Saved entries
::::::::::

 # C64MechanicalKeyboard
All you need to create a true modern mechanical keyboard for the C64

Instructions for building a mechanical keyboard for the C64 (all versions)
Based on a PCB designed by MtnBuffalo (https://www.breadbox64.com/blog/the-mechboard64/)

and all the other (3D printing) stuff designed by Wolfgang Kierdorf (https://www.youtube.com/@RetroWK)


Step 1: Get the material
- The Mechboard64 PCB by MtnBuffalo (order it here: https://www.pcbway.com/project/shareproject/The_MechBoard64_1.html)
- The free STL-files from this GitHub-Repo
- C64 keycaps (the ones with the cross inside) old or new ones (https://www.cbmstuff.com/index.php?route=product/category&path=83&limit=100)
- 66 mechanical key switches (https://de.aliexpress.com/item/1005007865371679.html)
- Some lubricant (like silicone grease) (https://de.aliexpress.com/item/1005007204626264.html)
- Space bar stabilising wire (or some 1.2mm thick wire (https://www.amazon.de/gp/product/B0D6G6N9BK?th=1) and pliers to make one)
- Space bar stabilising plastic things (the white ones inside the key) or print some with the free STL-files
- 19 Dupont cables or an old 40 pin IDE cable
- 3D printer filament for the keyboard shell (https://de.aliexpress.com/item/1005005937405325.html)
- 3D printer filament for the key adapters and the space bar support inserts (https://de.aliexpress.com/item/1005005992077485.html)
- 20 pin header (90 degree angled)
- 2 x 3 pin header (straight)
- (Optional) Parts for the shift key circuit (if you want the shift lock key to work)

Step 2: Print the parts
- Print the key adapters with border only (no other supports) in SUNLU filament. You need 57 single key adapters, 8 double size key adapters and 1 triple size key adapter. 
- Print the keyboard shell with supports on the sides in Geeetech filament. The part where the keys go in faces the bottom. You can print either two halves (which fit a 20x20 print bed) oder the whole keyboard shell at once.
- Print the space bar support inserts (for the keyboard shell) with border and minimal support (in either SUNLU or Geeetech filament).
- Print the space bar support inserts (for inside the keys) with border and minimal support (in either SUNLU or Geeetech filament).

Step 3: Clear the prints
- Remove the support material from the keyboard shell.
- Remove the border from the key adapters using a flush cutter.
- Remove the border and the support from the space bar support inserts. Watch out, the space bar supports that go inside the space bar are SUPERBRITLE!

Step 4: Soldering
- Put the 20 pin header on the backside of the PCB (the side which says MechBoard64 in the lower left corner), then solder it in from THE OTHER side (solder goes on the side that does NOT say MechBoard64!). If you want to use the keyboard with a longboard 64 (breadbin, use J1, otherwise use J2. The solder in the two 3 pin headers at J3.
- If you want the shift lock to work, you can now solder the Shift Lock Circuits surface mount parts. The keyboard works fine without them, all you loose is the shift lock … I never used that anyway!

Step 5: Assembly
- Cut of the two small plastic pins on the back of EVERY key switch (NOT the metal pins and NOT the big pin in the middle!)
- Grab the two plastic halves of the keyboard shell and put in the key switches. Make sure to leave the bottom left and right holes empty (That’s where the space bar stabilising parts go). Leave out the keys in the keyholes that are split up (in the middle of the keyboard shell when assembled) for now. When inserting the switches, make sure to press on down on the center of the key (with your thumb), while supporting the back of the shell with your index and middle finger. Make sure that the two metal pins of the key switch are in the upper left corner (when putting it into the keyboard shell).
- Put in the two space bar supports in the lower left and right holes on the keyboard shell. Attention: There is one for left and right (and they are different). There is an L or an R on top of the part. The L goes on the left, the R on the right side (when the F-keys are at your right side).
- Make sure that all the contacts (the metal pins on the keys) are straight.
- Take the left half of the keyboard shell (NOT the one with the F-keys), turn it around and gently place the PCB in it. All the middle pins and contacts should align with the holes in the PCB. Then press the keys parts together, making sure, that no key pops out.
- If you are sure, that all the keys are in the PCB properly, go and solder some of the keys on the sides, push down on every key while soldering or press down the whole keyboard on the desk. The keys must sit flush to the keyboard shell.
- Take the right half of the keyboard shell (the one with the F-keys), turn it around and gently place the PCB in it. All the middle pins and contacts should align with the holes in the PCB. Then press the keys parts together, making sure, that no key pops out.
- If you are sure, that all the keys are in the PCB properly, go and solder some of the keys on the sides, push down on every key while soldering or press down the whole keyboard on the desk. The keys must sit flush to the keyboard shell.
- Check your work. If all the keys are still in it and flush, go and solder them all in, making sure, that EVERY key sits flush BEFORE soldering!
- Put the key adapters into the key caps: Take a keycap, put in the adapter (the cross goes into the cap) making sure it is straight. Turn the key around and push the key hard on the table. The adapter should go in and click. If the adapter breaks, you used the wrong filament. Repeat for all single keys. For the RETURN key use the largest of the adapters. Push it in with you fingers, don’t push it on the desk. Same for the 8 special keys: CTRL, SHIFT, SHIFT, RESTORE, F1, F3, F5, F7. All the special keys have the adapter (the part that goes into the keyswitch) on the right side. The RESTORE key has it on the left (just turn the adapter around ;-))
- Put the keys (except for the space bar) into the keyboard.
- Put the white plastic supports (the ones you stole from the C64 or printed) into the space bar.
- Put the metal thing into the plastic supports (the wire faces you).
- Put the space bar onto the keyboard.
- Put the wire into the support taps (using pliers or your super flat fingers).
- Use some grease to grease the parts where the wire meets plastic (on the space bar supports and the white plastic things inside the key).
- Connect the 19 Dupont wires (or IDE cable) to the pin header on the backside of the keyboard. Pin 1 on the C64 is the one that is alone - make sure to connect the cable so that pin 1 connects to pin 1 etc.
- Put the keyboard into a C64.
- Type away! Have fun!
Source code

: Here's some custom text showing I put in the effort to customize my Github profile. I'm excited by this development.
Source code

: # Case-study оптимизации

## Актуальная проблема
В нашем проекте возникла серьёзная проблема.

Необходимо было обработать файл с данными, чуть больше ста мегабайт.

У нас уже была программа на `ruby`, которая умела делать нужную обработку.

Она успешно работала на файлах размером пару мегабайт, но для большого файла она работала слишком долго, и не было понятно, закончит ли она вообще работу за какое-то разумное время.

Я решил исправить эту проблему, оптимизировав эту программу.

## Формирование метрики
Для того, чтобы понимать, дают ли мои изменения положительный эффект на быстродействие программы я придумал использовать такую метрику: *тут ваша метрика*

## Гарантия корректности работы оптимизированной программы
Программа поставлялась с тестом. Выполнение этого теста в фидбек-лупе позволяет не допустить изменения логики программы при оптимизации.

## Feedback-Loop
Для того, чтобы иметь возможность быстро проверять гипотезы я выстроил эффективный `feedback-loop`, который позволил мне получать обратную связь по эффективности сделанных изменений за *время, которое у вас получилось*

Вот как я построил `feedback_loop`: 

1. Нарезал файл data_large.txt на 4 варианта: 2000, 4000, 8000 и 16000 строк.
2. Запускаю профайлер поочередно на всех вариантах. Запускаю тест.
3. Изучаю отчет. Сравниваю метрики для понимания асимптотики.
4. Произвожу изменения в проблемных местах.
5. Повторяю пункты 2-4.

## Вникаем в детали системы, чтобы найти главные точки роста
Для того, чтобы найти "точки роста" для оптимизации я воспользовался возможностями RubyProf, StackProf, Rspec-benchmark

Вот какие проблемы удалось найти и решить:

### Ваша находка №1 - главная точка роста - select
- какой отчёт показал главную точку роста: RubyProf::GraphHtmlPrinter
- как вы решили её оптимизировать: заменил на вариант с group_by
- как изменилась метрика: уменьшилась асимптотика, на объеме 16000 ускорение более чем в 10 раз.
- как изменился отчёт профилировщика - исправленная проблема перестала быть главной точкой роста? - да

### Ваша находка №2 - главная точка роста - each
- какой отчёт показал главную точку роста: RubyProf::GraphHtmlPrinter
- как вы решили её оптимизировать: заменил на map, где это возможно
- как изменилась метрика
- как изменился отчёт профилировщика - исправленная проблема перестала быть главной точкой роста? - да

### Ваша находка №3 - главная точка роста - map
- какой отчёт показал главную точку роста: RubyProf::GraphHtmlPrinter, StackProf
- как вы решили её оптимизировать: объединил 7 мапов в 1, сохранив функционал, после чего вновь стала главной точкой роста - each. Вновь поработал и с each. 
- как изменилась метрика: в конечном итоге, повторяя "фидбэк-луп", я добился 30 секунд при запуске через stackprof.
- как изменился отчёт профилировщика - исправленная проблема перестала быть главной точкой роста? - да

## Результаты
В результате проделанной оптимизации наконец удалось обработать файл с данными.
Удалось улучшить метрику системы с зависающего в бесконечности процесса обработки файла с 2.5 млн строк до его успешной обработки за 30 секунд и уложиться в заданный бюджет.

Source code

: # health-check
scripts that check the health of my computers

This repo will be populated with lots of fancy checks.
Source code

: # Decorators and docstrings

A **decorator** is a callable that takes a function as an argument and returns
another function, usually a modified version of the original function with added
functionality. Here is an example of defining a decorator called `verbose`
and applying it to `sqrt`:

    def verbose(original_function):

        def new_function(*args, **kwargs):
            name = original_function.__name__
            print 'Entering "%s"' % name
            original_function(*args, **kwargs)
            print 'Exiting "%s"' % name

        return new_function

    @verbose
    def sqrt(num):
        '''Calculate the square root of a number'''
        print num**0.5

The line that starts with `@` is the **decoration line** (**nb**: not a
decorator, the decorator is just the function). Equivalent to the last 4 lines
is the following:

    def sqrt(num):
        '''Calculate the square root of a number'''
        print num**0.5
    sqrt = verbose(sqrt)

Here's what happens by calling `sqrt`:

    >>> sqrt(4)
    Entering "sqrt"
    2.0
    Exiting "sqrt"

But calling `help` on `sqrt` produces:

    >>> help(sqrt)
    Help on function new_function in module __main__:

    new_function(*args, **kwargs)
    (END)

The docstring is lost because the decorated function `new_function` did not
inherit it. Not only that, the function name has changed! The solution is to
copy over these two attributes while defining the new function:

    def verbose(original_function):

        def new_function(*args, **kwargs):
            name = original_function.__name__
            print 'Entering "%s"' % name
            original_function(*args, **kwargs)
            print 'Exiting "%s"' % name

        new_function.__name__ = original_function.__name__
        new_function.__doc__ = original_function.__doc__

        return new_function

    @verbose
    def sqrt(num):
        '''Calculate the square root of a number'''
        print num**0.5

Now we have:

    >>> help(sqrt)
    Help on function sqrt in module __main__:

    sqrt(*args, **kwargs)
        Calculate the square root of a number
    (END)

::::::::::

Directions:
Write out each line of the data that holds the string "files".

Task result:
- The free STL-files from this GitHub-Repo
- Space bar stabilising plastic things (the white ones inside the key) or print some with the free STL-files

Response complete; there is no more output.